RALEIGH – Continuing our look at North Carolina’s disinvestment in public education, a shortfall in state support has meant higher tuition and more debt for university students and fewer teachers for students in our K-12 public schools.
Though higher education is a public good that benefits us all – and our state constitution requires legislators to provide a college education for as close to free as possible1 – there’s no question the state has shifted part of the cost of higher education to students and their families.
Adjusted for inflation, state spending per in-state student at North Carolina’s public universities has declined $2,560, or 15.6%, since 2006-07.2 Over the same period, average tuition at our public universities rose 55%.3
Since 2008-09, when tuition at our state’s public universities accounted for 27% of the tuition/state appropriations mix, tuition has grown to account for 38%.
That change in percentages might not seem dramatic, but it means North Carolina students and their families collectively pay $378 million more for a public university education now than they did in 2008-09.4
North Carolina once prided itself on keeping tuition and, as a result, student debt low for its college graduates.
But for many students, the tuition increases of recent years mean more debt. From 2006-07 to 2013-14, average debt levels of graduating seniors in the UNC System rose 56%, from $15,623 to $24,358. And the debt levels of North Carolina public university graduates are now approaching the national average.
Student debt is also more widespread: The percentage of UNC System graduates who borrow has grown from 50% in 2009-10 to 62% in 2013-14.5
Those are dollars a young graduate might otherwise spend on a first car or home.
DISINVESTMENT in our K-12 public schools has consequences on university campuses as well.
As North Carolina’s rank in average teacher pay sank as low as 47th in the nation,6 enrollment in UNC System schools of education fell more than 30% from 2010-20157 – even as North Carolina’s population continued to grow and made it the 9th most-populous state.

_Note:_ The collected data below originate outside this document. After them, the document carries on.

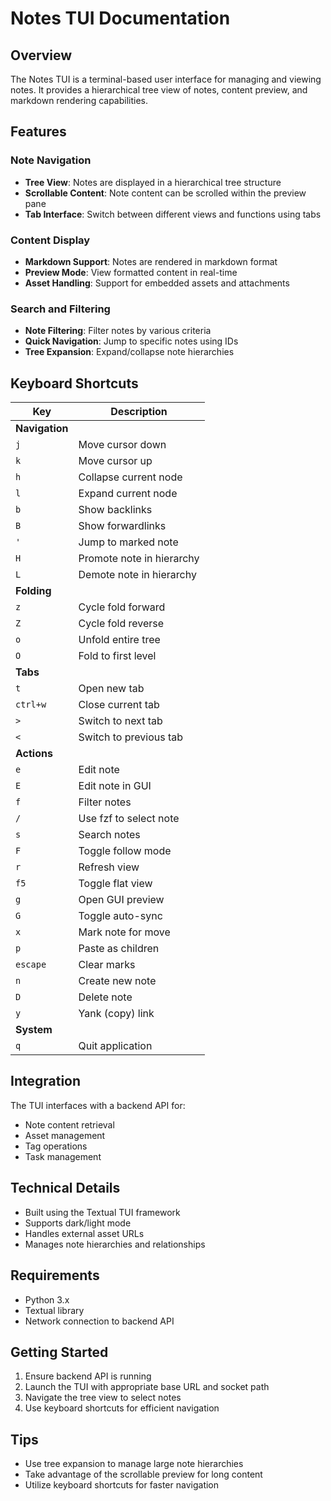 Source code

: # Notes TUI Documentation

## Overview
The Notes TUI is a terminal-based user interface for managing and viewing notes. It provides a hierarchical tree view of notes, content preview, and markdown rendering capabilities.

## Features

### Note Navigation
- **Tree View**: Notes are displayed in a hierarchical tree structure
- **Scrollable Content**: Note content can be scrolled within the preview pane
- **Tab Interface**: Switch between different views and functions using tabs

### Content Display
- **Markdown Support**: Notes are rendered in markdown format
- **Preview Mode**: View formatted content in real-time
- **Asset Handling**: Support for embedded assets and attachments

### Search and Filtering
- **Note Filtering**: Filter notes by various criteria
- **Quick Navigation**: Jump to specific notes using IDs
- **Tree Expansion**: Expand/collapse note hierarchies

## Keyboard Shortcuts

| Key | Description |
|-----|-------------|
| **Navigation** |
| `j` | Move cursor down |
| `k` | Move cursor up |
| `h` | Collapse current node |
| `l` | Expand current node |
| `b` | Show backlinks |
| `B` | Show forwardlinks |
| `'` | Jump to marked note |
| `H` | Promote note in hierarchy |
| `L` | Demote note in hierarchy |
| **Folding** |
| `z` | Cycle fold forward |
| `Z` | Cycle fold reverse |
| `o` | Unfold entire tree |
| `O` | Fold to first level |
| **Tabs** |
| `t` | Open new tab |
| `ctrl+w` | Close current tab |
| `>` | Switch to next tab |
| `<` | Switch to previous tab |
| **Actions** |
| `e` | Edit note |
| `E` | Edit note in GUI |
| `f` | Filter notes |
| `/` | Use fzf to select note |
| `s` | Search notes |
| `F` | Toggle follow mode |
| `r` | Refresh view |
| `f5` | Toggle flat view |
| `g` | Open GUI preview |
| `G` | Toggle auto-sync |
| `x` | Mark note for move |
| `p` | Paste as children |
| `escape` | Clear marks |
| `n` | Create new note |
| `D` | Delete note |
| `y` | Yank (copy) link |
| **System** |
| `q` | Quit application |

## Integration
The TUI interfaces with a backend API for:
- Note content retrieval
- Asset management
- Tag operations
- Task management

## Technical Details
- Built using the Textual TUI framework
- Supports dark/light mode
- Handles external asset URLs
- Manages note hierarchies and relationships

## Requirements
- Python 3.x
- Textual library
- Network connection to backend API

## Getting Started
1. Ensure backend API is running
2. Launch the TUI with appropriate base URL and socket path
3. Navigate the tree view to select notes
4. Use keyboard shortcuts for efficient navigation

## Tips
- Use tree expansion to manage large note hierarchies
- Take advantage of the scrollable preview for long content
- Utilize keyboard shortcuts for faster navigation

UNC campuses supply 37.5% of the state’s public school teachers and 44 percent of its beginning teachers,8 so the decline in enrollment in teacher-prep programs foreshadows a shortage of teachers in North Carolina.
To their credit, state legislators have acted to raise teacher pay – particularly for beginning teachers – the past three years.9
But we can’t stop here. Our students – and our state’s economy – deserve more.